> [Task prompt] In the data that follows, determine how many lines contain the word "root", and give only that number.

> [Material to process]

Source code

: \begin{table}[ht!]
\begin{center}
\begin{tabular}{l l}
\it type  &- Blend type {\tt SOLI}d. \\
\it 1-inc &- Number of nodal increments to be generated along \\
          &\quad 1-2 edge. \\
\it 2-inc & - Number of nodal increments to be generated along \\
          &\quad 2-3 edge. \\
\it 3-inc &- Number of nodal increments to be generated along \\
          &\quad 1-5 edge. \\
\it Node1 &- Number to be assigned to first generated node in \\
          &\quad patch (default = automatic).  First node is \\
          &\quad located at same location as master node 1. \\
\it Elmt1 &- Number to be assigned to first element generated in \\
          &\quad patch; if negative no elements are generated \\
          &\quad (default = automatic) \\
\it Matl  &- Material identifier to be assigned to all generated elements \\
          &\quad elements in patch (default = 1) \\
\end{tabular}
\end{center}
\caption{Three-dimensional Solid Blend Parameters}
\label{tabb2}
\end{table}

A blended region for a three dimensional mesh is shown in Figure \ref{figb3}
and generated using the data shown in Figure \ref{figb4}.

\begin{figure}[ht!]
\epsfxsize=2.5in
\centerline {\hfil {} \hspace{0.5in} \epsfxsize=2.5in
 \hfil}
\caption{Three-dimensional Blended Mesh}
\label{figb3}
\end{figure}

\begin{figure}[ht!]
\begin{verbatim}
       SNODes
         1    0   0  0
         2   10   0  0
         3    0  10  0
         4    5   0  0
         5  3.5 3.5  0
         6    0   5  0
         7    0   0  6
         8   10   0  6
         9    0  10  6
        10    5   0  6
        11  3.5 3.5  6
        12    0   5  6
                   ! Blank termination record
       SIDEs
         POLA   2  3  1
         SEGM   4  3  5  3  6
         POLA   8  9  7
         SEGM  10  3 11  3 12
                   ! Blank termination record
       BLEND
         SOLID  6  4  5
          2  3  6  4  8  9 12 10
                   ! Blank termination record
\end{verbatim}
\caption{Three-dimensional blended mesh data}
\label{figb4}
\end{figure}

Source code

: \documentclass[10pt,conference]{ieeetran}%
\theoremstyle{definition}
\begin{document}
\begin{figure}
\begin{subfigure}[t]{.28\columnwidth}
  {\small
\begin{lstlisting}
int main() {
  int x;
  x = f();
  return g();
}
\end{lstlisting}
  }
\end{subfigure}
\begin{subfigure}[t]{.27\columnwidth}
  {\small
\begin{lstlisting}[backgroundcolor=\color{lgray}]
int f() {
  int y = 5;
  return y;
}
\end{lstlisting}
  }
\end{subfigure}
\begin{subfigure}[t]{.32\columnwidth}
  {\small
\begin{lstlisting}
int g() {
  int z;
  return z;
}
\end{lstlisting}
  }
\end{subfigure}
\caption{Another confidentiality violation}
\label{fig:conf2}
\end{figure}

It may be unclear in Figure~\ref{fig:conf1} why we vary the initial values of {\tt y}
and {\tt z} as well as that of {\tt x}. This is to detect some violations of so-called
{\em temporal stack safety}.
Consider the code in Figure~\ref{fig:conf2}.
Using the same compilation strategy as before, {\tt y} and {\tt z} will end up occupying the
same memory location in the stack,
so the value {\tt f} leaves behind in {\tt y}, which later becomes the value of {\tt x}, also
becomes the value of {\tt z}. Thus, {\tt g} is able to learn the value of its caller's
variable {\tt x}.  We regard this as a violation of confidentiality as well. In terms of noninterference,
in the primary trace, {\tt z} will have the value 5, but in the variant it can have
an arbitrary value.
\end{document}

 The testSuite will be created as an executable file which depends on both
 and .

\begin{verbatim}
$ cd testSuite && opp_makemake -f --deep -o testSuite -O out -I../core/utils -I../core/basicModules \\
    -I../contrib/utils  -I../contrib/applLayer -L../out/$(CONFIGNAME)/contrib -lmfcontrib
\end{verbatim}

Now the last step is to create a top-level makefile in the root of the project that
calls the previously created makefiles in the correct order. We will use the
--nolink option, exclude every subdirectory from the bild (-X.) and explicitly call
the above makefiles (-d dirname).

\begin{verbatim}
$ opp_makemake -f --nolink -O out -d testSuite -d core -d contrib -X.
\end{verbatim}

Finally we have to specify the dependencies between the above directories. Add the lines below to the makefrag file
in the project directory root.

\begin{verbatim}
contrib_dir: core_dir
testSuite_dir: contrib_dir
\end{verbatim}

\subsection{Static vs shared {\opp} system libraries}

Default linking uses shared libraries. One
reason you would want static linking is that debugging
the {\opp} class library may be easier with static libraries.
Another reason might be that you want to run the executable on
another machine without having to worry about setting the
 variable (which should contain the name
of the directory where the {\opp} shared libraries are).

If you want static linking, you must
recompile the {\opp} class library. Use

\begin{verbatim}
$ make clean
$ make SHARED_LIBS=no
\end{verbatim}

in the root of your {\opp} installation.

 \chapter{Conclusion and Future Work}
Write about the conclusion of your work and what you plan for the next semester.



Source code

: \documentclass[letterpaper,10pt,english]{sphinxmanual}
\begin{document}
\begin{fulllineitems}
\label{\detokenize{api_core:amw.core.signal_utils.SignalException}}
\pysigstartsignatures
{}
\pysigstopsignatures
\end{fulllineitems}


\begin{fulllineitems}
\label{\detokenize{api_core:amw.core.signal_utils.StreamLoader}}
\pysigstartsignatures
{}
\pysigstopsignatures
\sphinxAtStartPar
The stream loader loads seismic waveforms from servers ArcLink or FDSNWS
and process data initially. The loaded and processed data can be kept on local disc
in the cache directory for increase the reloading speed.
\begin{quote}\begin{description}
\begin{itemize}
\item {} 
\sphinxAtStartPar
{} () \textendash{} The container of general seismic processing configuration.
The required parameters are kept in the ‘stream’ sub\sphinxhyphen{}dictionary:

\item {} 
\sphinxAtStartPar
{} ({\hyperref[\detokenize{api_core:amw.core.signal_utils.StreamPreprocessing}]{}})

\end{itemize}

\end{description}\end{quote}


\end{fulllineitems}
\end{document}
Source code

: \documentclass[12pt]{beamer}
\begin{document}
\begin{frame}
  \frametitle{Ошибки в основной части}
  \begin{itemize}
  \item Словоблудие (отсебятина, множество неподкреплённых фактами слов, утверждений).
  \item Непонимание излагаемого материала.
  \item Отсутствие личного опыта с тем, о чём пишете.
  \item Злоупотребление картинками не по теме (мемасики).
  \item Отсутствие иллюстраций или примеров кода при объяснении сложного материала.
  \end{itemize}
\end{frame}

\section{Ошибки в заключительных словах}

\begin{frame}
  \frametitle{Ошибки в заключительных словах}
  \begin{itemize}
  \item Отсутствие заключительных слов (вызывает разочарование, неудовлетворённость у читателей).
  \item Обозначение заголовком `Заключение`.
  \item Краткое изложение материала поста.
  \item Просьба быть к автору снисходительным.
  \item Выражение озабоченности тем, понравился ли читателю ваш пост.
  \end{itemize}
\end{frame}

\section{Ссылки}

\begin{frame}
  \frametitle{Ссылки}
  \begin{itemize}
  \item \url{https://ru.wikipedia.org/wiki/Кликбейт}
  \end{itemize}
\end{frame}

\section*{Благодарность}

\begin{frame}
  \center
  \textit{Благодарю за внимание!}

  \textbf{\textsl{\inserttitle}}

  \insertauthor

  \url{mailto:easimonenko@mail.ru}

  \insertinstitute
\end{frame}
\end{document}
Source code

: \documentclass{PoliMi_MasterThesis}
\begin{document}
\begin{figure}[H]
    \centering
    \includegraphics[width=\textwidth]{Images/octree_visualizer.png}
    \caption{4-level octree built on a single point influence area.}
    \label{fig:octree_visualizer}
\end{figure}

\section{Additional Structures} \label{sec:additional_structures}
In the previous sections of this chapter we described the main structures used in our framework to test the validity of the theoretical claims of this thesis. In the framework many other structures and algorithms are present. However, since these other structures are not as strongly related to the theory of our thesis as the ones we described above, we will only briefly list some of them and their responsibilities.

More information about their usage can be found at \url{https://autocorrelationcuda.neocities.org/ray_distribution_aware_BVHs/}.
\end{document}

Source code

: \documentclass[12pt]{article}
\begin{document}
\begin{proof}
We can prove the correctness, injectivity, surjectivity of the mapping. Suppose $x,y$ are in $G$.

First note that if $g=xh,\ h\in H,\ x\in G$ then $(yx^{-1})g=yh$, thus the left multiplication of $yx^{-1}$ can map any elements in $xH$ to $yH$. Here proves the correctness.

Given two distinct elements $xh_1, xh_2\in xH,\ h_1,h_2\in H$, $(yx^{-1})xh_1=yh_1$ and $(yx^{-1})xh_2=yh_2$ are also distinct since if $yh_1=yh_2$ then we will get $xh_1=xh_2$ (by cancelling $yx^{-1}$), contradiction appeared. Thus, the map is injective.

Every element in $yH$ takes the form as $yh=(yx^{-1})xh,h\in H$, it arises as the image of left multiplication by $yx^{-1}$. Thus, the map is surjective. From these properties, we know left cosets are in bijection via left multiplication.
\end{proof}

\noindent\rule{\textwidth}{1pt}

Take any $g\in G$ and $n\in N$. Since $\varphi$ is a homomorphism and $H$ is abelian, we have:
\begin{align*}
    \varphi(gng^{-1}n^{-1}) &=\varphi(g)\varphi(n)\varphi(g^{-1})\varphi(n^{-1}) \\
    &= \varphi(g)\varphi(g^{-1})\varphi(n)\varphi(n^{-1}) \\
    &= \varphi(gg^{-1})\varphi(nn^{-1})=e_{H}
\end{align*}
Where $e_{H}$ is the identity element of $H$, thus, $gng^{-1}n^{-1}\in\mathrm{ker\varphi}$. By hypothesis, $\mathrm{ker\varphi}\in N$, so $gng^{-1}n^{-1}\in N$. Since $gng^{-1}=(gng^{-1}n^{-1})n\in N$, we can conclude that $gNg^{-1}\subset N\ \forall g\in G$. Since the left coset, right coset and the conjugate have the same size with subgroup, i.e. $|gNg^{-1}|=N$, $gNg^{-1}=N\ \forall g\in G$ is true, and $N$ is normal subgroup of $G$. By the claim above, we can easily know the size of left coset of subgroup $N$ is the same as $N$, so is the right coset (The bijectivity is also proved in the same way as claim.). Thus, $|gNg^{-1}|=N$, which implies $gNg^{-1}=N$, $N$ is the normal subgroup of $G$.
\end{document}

> [Solution below] 3